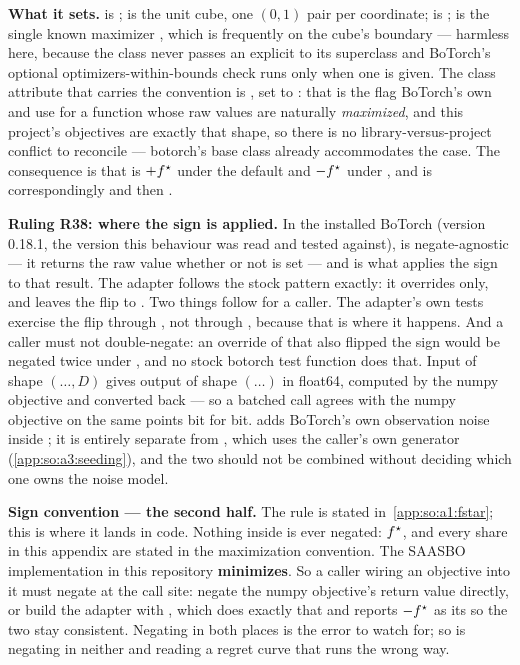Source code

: \textbf{What it sets.}  is ;
 is the unit cube, one $(0,1)$ pair per coordinate;
 is ;  is the
single known maximizer , which is frequently on the
cube's boundary --- harmless here, because the class never passes an explicit
 to its superclass and BoTorch's optional
optimizers-within-bounds check runs only when one is given. The class attribute
that carries the convention is , set to
: that is the flag BoTorch's own  and
 use for a function whose raw values are naturally
\emph{maximized}, and this project's objectives are exactly that shape, so there
is no library-versus-project conflict to reconcile --- botorch's base class
already accommodates the case. The consequence is that 
is $+\fstar$ under the default  and $-\fstar$ under
, and  is correspondingly
 and then .

\textbf{Ruling R38: where the sign is applied.} In the installed BoTorch
(version 0.18.1, the version this behaviour was read and tested against),
 is negate-agnostic --- it returns the raw value whether
or not  is set --- and  is what applies the sign
to that result. The adapter follows the stock pattern exactly: it overrides
 only, and leaves the flip to . Two
things follow for a caller. The adapter's own tests exercise the flip through
, not through , because that is where it
happens. And a caller must not double-negate: an override of
 that also flipped the sign would be negated twice
under , and no stock botorch test function does that. Input of
shape $(\dots,D)$ gives output of shape $(\dots)$ in float64, computed by the
numpy objective and converted back --- so a batched call agrees with
the numpy objective on the same points bit for bit.  adds
BoTorch's own observation noise inside ; it is entirely separate
from , which uses the caller's own generator
(\ref{app:so:a3:seeding}), and the two should not be combined without deciding
which one owns the noise model.

\medskip \noindent\textbf{Sign convention --- the second half.}
The rule is stated in~\ref{app:so:a1:fstar}; this is where it lands in code. Nothing
inside  is ever negated: $\fstar$,  and
every share in this appendix are stated in the maximization convention. The
SAASBO implementation in this repository \textbf{minimizes}. So a caller wiring
an objective into it must negate at the call site: negate the numpy objective's
return value directly, or build the adapter with , which
does exactly that and reports
$-\fstar$ as its  so the two stay consistent. Negating
in both places is the error to watch for; so is negating in neither and reading
a regret curve that runs the wrong way.
\medskip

TASK GOAL:
Drop the pictures; repeat each entry above exactly.

RESPONSE AREA:
Source code

: \textbf{What it sets.}  is ;
 is the unit cube, one $(0,1)$ pair per coordinate;
 is ;  is the
single known maximizer , which is frequently on the
cube's boundary --- harmless here, because the class never passes an explicit
 to its superclass and BoTorch's optional
optimizers-within-bounds check runs only when one is given. The class attribute
that carries the convention is , set to
: that is the flag BoTorch's own  and
 use for a function whose raw values are naturally
\emph{maximized}, and this project's objectives are exactly that shape, so there
is no library-versus-project conflict to reconcile --- botorch's base class
already accommodates the case. The consequence is that 
is $+\fstar$ under the default  and $-\fstar$ under
, and  is correspondingly
 and then .

\textbf{Ruling R38: where the sign is applied.} In the installed BoTorch
(version 0.18.1, the version this behaviour was read and tested against),
 is negate-agnostic --- it returns the raw value whether
or not  is set --- and  is what applies the sign
to that result. The adapter follows the stock pattern exactly: it overrides
 only, and leaves the flip to . Two
things follow for a caller. The adapter's own tests exercise the flip through
, not through , because that is where it
happens. And a caller must not double-negate: an override of
 that also flipped the sign would be negated twice
under , and no stock botorch test function does that. Input of
shape $(\dots,D)$ gives output of shape $(\dots)$ in float64, computed by the
numpy objective and converted back --- so a batched call agrees with
the numpy objective on the same points bit for bit.  adds
BoTorch's own observation noise inside ; it is entirely separate
from , which uses the caller's own generator
(\ref{app:so:a3:seeding}), and the two should not be combined without deciding
which one owns the noise model.

\medskip \noindent\textbf{Sign convention --- the second half.}
The rule is stated in~\ref{app:so:a1:fstar}; this is where it lands in code. Nothing
inside  is ever negated: $\fstar$,  and
every share in this appendix are stated in the maximization convention. The
SAASBO implementation in this repository \textbf{minimizes}. So a caller wiring
an objective into it must negate at the call site: negate the numpy objective's
return value directly, or build the adapter with , which
does exactly that and reports
$-\fstar$ as its  so the two stay consistent. Negating
in both places is the error to watch for; so is negating in neither and reading
a regret curve that runs the wrong way.
\medskip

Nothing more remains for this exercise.